Fairley is serving as interim administrator while a selection process for the chief administrator is determined. Last year, the mayor’s Police Accountability Task Force recommended that a community oversight board be given that power. However, the mayor’s office says it has deferred to community groups that wanted a role in shaping an oversight board—a process that has now dragged on for over a year.

The Grassroots Alliance for Police Accountability (GAPA) issued a statement saying the group “has been meeting intensively for more than a year, engaging deeply with residents throughout Chicago,” and that “community residents have come a long way towards developing the recommendations the task force called for, but there is still more work to do.” It added, “We can’t rush this process” and “we hope the city will respect our process and the residents who have invested the time and effort to build a strong community oversight board.”

Emanuel said little about selecting Fairley’s replacement, the Tribune reported. “I’ve had a number of discussions with individuals about how to create a process,” he said.

On Facebook, Ald. David Moore (17th) commented: “GAPA has had more than enough time, and I am truly concerned about the time and lack of communication and transparency.... GAPA has had more than enough time to put a board in place and should have been prepared for this situation.”

BOND COURT REFORM “UNEVEN”

Results were “uneven” in the first week following the implementation of an order by Cook County Chief Judge Timothy Evans directing bond court judges to set bonds at affordable levels, according to observers from the Coalition to End Money Bond.

Over the first two days, Judge Michael Clancy set bonds higher than defendants could afford in 17 of 64 cases, said Sharlyn Grace of the Chicago Community Bond Fund. (The Chicago Reader and Injustice Watch have reports on the first day.)

Starting Wednesday, a second judge gave most people I-bonds or cash bonds they could afford, according to the coalition. However, on a single day, that judge ordered electronic monitoring for eight people and imposed 24-hour curfews on 13 others, ignoring recommendations from the court’s pretrial services for release without conditions. “Such conditions still punish people by restricting their liberty before they’ve been convicted of a crime,” Grace said.

The coalition called on Evans to grant a review for 4,000 Cook County Jail inmates whose bonds were set before his order went into effect.

Grace noted that the court is collecting data to evaluate the impact of the order and called for its public release.

TRAINING PROGRAM ANNOUNCED

Chicago police officials announced a timeline for two rounds of in-service training on the department’s new use-of-force policy, along with a significant expansion of in-service training over the next several years.

Meanwhile, grassroots activists launched a campaign opposing the construction of a new police and fire academy, while the Fraternal Order of Police filed a complaint alleging the department’s new force policy violates its contract.

Every CPD officer will complete a four-hour introductory training by Oct. 15, when the policy takes effect.
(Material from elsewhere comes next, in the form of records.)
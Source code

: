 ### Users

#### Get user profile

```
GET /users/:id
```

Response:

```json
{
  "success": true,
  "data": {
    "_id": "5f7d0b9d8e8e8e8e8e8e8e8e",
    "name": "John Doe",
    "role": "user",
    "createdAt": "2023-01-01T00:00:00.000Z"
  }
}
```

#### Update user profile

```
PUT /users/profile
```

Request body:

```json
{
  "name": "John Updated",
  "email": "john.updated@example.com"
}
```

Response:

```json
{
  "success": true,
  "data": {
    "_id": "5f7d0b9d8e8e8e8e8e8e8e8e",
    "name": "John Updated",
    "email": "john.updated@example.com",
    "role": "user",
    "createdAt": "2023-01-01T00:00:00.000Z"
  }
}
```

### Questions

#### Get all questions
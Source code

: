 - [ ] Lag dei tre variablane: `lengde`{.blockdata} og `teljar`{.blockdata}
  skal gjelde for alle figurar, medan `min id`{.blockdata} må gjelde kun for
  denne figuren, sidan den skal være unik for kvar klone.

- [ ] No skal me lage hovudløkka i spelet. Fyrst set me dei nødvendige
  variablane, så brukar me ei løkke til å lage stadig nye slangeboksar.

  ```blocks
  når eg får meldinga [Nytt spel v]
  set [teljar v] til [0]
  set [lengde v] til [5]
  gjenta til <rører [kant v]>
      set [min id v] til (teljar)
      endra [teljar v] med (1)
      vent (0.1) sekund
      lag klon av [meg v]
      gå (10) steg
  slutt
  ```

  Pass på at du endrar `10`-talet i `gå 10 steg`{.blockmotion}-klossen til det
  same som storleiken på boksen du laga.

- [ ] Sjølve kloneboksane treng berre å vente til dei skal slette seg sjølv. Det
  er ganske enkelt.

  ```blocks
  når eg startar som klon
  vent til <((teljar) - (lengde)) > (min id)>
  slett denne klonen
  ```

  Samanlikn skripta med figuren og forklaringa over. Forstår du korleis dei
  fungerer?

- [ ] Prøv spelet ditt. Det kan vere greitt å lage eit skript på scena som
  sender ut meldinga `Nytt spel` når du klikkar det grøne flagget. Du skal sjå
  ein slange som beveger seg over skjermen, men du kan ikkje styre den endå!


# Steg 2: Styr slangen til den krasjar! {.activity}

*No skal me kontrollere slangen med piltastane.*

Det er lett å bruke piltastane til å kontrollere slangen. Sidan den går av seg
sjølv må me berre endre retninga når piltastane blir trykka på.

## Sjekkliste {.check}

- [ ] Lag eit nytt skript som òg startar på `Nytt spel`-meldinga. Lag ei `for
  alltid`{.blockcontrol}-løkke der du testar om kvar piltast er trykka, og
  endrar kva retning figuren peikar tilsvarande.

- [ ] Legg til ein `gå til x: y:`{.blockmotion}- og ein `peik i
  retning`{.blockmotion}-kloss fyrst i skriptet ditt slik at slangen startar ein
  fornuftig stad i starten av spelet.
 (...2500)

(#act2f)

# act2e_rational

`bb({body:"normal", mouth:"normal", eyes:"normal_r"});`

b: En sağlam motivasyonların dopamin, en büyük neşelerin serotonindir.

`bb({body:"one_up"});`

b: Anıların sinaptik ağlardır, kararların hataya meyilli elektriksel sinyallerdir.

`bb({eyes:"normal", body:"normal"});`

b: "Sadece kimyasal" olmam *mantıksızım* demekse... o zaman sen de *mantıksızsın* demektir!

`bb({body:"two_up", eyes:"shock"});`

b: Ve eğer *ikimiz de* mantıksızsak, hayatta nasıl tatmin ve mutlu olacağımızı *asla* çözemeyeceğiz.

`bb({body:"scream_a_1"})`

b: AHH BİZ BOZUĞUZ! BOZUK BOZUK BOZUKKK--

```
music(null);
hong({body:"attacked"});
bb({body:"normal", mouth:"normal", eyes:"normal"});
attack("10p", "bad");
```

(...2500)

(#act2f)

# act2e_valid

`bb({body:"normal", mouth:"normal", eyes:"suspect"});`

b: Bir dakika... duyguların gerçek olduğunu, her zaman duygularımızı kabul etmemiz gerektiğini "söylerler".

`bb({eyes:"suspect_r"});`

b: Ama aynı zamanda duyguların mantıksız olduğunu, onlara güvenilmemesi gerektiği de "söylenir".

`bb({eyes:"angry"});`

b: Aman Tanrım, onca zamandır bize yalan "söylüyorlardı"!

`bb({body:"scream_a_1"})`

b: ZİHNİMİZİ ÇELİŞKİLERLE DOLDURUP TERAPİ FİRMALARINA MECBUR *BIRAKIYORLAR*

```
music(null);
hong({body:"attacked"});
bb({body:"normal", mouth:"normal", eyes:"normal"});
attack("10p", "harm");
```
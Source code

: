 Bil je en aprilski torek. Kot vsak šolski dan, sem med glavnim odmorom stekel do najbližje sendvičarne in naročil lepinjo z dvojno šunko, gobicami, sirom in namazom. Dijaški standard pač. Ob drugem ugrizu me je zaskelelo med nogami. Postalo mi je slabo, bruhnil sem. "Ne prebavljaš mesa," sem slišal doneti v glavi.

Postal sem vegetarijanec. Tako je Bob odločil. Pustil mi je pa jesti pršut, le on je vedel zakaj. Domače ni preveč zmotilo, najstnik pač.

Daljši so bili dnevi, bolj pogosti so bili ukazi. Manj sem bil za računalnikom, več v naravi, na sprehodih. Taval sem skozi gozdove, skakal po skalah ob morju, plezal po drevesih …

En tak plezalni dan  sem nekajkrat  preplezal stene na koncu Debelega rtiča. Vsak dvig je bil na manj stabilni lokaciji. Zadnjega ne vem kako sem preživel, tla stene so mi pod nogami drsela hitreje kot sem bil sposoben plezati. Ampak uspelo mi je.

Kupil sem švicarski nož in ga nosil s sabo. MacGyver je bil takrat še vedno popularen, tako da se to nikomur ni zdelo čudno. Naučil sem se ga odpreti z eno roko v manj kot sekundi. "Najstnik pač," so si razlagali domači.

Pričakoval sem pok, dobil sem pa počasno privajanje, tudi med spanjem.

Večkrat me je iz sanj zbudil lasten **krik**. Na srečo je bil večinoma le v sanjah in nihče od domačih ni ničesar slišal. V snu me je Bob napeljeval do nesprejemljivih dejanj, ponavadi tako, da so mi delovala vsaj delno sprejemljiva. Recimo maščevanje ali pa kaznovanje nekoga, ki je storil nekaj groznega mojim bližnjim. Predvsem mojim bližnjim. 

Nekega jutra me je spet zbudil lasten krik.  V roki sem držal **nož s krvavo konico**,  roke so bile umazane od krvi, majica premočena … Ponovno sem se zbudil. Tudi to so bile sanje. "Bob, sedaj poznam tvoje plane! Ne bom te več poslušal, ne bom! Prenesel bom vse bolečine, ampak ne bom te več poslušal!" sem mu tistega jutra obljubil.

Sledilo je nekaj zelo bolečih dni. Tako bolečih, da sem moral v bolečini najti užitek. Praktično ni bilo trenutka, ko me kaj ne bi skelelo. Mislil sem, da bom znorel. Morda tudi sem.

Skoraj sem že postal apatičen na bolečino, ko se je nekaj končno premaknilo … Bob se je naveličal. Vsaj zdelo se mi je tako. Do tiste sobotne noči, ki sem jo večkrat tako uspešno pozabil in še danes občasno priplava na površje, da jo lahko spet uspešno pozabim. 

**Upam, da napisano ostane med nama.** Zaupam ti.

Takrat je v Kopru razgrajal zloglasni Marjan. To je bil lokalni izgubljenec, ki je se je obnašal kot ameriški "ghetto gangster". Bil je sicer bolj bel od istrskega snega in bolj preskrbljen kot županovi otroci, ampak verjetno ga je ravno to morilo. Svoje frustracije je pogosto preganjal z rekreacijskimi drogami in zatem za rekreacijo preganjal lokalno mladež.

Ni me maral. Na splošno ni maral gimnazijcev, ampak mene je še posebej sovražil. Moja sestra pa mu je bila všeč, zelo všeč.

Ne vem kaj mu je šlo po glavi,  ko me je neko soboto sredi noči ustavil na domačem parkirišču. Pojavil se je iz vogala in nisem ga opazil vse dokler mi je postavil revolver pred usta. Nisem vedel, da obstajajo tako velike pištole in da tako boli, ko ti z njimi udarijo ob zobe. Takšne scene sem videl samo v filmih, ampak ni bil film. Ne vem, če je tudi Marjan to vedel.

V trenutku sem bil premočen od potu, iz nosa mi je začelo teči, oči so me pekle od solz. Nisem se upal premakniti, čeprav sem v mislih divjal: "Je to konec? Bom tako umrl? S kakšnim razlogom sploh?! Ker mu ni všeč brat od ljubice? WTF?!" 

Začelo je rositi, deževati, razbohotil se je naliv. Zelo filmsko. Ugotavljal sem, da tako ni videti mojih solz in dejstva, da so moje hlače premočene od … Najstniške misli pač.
Over the next year, officers will also be required to complete an eight-hour scenario-based instruction “that will give officers hands-on experience with the guidelines,” said Deputy Supt. Kevin Navarro.

Required annual in-service training will increase in the coming years, reaching 40 hours by 2021, he said. Topics will include de-escalation tactics, civilian and officer mental health issues, civil rights, and human rights.

The new training program comes nine months after a U.S. Department of Justice investigation found that CPD’s “pattern of unlawful conduct is in part due to deficiencies in CPD’s training.” The DOJ determined that the department “does not provide officers with adequate training,” leaving them “unprepared to police lawfully and effectively.”

Investigators found that only one out of six recent police academy graduates could correctly articulate the legal standard for use of force. The report also highlighted a “lack of in-service training,” stating that officers receive no instruction on critically important topics such as use of force and handling mental health crises. This gap, the DOJ found, “prevents officers from accepting and emulating a culture of constitutional and fair policing.” The report noted that “generally accepted police practices dictate at least 40 hours of continuing education per year.”

FOP COMPLAINS

The Fraternal Order of Police filed a complaint with the state labor board, alleging that CPD unilaterally implemented its new use-of-force policy without negotiation, violating the FOP contract. The union argued that the changes would impact disciplinary matters, the witness statements required from officers, and “just cause” issues.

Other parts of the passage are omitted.